**DATA LISTING**
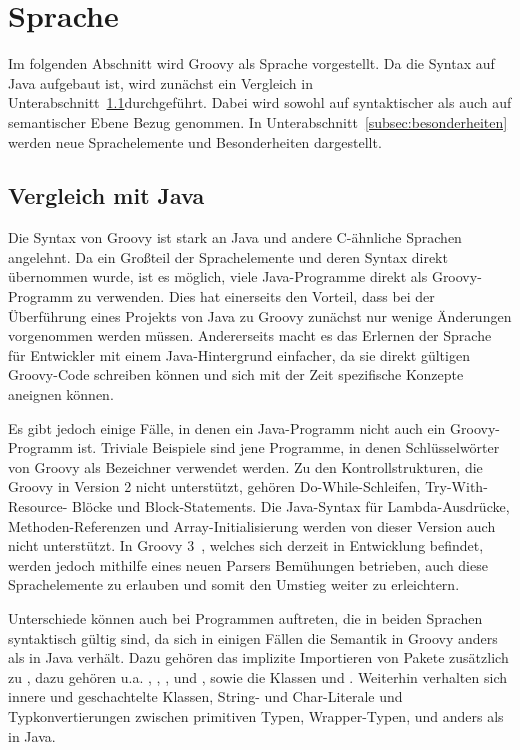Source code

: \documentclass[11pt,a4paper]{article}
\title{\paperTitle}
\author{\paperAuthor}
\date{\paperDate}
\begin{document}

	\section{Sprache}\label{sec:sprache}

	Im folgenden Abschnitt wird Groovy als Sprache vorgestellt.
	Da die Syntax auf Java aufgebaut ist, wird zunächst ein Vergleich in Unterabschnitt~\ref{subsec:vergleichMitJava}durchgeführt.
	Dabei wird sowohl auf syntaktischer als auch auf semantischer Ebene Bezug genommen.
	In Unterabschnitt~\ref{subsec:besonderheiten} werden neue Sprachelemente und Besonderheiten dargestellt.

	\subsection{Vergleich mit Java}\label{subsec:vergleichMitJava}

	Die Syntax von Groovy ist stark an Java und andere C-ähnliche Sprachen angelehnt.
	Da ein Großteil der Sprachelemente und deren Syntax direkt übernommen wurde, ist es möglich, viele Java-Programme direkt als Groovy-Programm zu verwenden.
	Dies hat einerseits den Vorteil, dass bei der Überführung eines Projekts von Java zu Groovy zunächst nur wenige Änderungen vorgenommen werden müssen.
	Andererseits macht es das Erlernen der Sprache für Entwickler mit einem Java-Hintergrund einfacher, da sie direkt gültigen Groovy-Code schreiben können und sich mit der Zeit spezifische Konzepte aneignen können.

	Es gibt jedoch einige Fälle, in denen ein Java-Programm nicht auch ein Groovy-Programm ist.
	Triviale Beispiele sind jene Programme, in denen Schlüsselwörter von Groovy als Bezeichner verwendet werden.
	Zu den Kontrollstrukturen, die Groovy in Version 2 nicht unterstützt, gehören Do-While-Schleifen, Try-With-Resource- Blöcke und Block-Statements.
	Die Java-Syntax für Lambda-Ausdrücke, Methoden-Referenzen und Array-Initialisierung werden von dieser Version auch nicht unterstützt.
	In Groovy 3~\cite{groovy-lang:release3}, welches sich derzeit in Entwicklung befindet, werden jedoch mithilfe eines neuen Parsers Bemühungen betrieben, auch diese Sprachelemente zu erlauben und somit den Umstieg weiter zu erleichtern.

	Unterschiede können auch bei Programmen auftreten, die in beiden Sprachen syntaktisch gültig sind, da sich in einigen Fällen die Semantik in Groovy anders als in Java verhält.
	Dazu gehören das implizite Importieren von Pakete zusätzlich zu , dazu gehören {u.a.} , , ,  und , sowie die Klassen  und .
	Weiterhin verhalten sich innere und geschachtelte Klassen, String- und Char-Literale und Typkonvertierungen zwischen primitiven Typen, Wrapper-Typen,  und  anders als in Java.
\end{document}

--

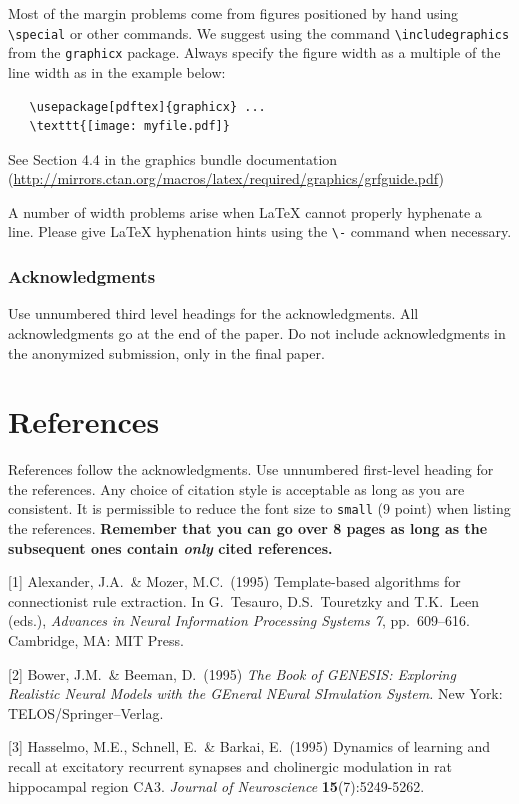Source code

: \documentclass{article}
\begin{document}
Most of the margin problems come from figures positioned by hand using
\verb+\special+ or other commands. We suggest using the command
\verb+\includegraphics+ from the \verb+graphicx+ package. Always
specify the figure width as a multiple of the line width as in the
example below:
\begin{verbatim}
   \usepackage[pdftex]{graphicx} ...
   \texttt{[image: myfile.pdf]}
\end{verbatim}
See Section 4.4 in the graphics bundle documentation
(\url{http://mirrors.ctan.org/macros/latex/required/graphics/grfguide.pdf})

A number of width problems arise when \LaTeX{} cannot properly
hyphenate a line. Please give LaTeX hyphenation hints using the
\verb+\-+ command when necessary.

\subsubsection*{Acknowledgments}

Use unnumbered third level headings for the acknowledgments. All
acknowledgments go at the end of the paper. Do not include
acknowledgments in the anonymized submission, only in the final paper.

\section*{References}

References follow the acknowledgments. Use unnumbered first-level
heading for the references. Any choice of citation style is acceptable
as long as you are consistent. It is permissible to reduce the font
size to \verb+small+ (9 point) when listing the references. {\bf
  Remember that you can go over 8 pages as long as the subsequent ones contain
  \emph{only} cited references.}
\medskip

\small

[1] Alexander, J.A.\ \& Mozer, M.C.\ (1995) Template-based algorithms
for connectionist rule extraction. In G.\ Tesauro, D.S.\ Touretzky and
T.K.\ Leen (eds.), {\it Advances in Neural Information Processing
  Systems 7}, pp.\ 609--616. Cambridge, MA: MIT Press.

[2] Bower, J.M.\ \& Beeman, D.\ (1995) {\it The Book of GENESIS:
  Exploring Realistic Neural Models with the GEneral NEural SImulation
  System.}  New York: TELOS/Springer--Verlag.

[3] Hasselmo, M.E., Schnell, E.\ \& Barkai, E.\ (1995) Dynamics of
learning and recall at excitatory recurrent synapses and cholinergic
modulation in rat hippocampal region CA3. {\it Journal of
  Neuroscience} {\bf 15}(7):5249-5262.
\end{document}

**TASK STATEMENT**
Say how many of the lines above include the string "problems", and give no other words.

**TASK ANSWER**
2